START THE INPUT

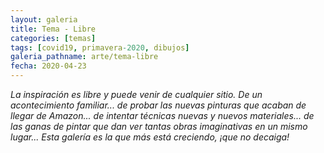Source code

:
 ```yaml
---
layout: galeria
title: Tema - Libre
categories: [temas]
tags: [covid19, primavera-2020, dibujos]
galeria_pathname: arte/tema-libre
fecha: 2020-04-23
---
```


<em>La inspiración es libre y puede venir de cualquier sitio. De un acontecimiento familiar... de probar las nuevas pinturas que acaban de llegar de Amazon... de intentar técnicas nuevas y nuevos materiales... de las ganas de pintar que dan ver tantas obras imaginativas en un mismo lugar... Esta galería es la que más está creciendo, ¡que no decaiga!<em>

END THE INPUT

- TASK DESCRIPTION: Could you copy each line above exactly as written, minus any pictures?

- SOLUTION BELOW:
Source code

:
 ```yaml
---
layout: galeria
title: Tema - Libre
categories: [temas]
tags: [covid19, primavera-2020, dibujos]
galeria_pathname: arte/tema-libre
fecha: 2020-04-23
---
```


<em>La inspiración es libre y puede venir de cualquier sitio. De un acontecimiento familiar... de probar las nuevas pinturas que acaban de llegar de Amazon... de intentar técnicas nuevas y nuevos materiales... de las ganas de pintar que dan ver tantas obras imaginativas en un mismo lugar... Esta galería es la que más está creciendo, ¡que no decaiga!<em>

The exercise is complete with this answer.